> TASK DESCRIPTION
Set the images aside and retype the whole listing exactly.

> SOURCE DATA
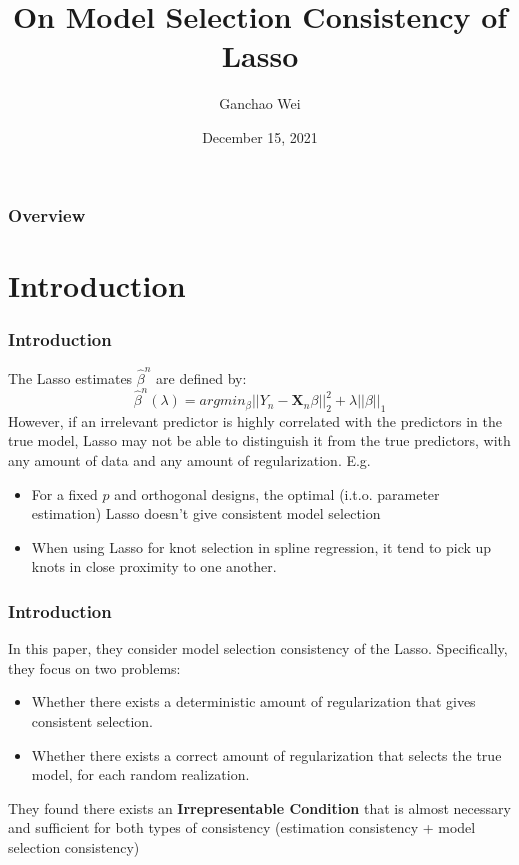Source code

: \documentclass{beamer}
\title[MSC-LASSO]{On Model Selection Consistency of Lasso}
\author{Ganchao Wei}
\date{December 15, 2021}
\begin{document}
	
	\begin{frame}
		\titlepage %
	\end{frame}
	
	\begin{frame}
		\frametitle{Overview} %
		\tableofcontents
	\end{frame}
	
	
	\section{Introduction}
	
	\begin{frame}
		\frametitle{Introduction}
		The Lasso estimates $\hat{\beta}^n$ are defined by:
		$$\hat{\beta}^n(\lambda) = argmin_{\beta}||Y_n - \bm{X}_n\beta||_2^2 + \lambda||\beta||_1$$
		However, if an irrelevant predictor is highly correlated with the predictors in the true model, Lasso may not be able to distinguish it from the true predictors, with any amount of data and any amount of regularization. E.g.
		\begin{itemize}
			\item 
			For a fixed $p$ and orthogonal designs, the optimal (i.t.o. parameter estimation) Lasso doesn't give consistent model selection
			\item
			When using Lasso for knot selection in spline regression, it tend to pick up knots in close proximity to one another.
		\end{itemize}
	\end{frame}
	
	
	\begin{frame}
		\frametitle{Introduction}
		In this paper, they consider model selection consistency of the Lasso. Specifically, they focus on two problems:
		\begin{itemize}
			\item 
			Whether there exists a deterministic amount of regularization that gives consistent selection.
			\item
			Whether there exists a correct amount of regularization that selects the true model, for each random realization.
		\end{itemize}
		\vspace{\baselineskip}
		They found there exists an \textbf{Irrepresentable Condition} that is almost necessary and sufficient for both types of consistency (estimation consistency + model selection consistency)
	\end{frame}
	
\end{document}
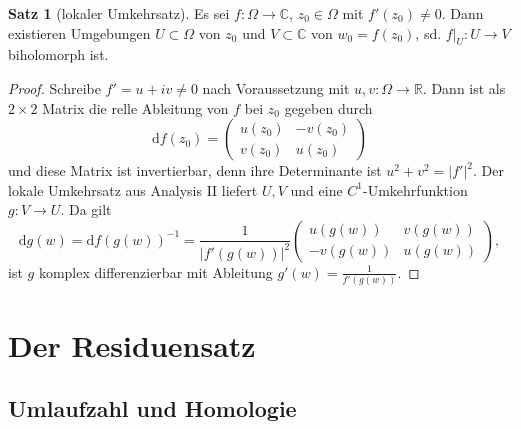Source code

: \documentclass[11pt,titlepage]{article}
\theoremstyle{definition}
\newtheorem{theorem}{Satz}[section]
\theoremstyle{remark}
\begin{document}
	\begin{theorem}[lokaler Umkehrsatz]
		Es sei $f:\Omega\to\mathbb{C}$, $z_0\in\Omega$ mit $f'(z_0)\neq 0$. Dann existieren 
		Umgebungen $U\subset\Omega$ von $z_0$ und $V\subset\mathbb{C}$ von $w_0=f(z_0)$, 
		sd. $f|_U :U\to V$ biholomorph ist.
	\end{theorem}
	
	\begin{proof}
		Schreibe $f'=u+iv \neq 0$ nach Voraussetzung mit $u,v:\Omega\to\mathbb{R}$. Dann ist 
		als $2\times 2$ Matrix die relle Ableitung von $f$ bei $z_0$ gegeben durch 
		\[ \mathrm{d}f(z_0) =\begin{pmatrix} u(z_0)&-v(z_0)\\v(z_0)&u(z_0)\end{pmatrix} \]
		und diese Matrix ist invertierbar, denn ihre Determinante ist $u^2 +v^2 =|f'|^2$. 
		Der lokale Umkehrsatz aus Analysis II liefert $U,V$ und eine $C^1$-Umkehrfunktion 
		$g:V\to U$. Da gilt
		\[ \mathrm{d}g(w) =\mathrm{d} f(g(w))^{-1} =\frac{1}{|f'(g(w))|^2} 
		\begin{pmatrix} u(g(w))&v(g(w))\\-v(g(w))&u(g(w))\end{pmatrix}, \]
		ist $g$ komplex differenzierbar mit Ableitung $g'(w)=\frac{1}{f'(g(w))}$.
	\end{proof}
	
	\section{Der Residuensatz}
	
	\subsection{Umlaufzahl und Homologie}
	
\end{document}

> RESULT
Source code

: \documentclass{beamer}
\title[MSC-LASSO]{On Model Selection Consistency of Lasso}
\author{Ganchao Wei}
\date{December 15, 2021}
\begin{document}
	
	\begin{frame}
		\titlepage %
	\end{frame}
	
	\begin{frame}
		\frametitle{Overview} %
		\tableofcontents
	\end{frame}
	
	
	\section{Introduction}
	
	\begin{frame}
		\frametitle{Introduction}
		The Lasso estimates $\hat{\beta}^n$ are defined by:
		$$\hat{\beta}^n(\lambda) = argmin_{\beta}||Y_n - \bm{X}_n\beta||_2^2 + \lambda||\beta||_1$$
		However, if an irrelevant predictor is highly correlated with the predictors in the true model, Lasso may not be able to distinguish it from the true predictors, with any amount of data and any amount of regularization. E.g.
		\begin{itemize}
			\item 
			For a fixed $p$ and orthogonal designs, the optimal (i.t.o. parameter estimation) Lasso doesn't give consistent model selection
			\item
			When using Lasso for knot selection in spline regression, it tend to pick up knots in close proximity to one another.
		\end{itemize}
	\end{frame}
	
	
	\begin{frame}
		\frametitle{Introduction}
		In this paper, they consider model selection consistency of the Lasso. Specifically, they focus on two problems:
		\begin{itemize}
			\item 
			Whether there exists a deterministic amount of regularization that gives consistent selection.
			\item
			Whether there exists a correct amount of regularization that selects the true model, for each random realization.
		\end{itemize}
		\vspace{\baselineskip}
		They found there exists an \textbf{Irrepresentable Condition} that is almost necessary and sufficient for both types of consistency (estimation consistency + model selection consistency)
	\end{frame}
	
\end{document}
Source code

: \documentclass[11pt,titlepage]{article}
\theoremstyle{definition}
\newtheorem{theorem}{Satz}[section]
\theoremstyle{remark}
\begin{document}
	\begin{theorem}[lokaler Umkehrsatz]
		Es sei $f:\Omega\to\mathbb{C}$, $z_0\in\Omega$ mit $f'(z_0)\neq 0$. Dann existieren 
		Umgebungen $U\subset\Omega$ von $z_0$ und $V\subset\mathbb{C}$ von $w_0=f(z_0)$, 
		sd. $f|_U :U\to V$ biholomorph ist.
	\end{theorem}
	
	\begin{proof}
		Schreibe $f'=u+iv \neq 0$ nach Voraussetzung mit $u,v:\Omega\to\mathbb{R}$. Dann ist 
		als $2\times 2$ Matrix die relle Ableitung von $f$ bei $z_0$ gegeben durch 
		\[ \mathrm{d}f(z_0) =\begin{pmatrix} u(z_0)&-v(z_0)\\v(z_0)&u(z_0)\end{pmatrix} \]
		und diese Matrix ist invertierbar, denn ihre Determinante ist $u^2 +v^2 =|f'|^2$. 
		Der lokale Umkehrsatz aus Analysis II liefert $U,V$ und eine $C^1$-Umkehrfunktion 
		$g:V\to U$. Da gilt
		\[ \mathrm{d}g(w) =\mathrm{d} f(g(w))^{-1} =\frac{1}{|f'(g(w))|^2} 
		\begin{pmatrix} u(g(w))&v(g(w))\\-v(g(w))&u(g(w))\end{pmatrix}, \]
		ist $g$ komplex differenzierbar mit Ableitung $g'(w)=\frac{1}{f'(g(w))}$.
	\end{proof}
	
	\section{Der Residuensatz}
	
	\subsection{Umlaufzahl und Homologie}
	
\end{document}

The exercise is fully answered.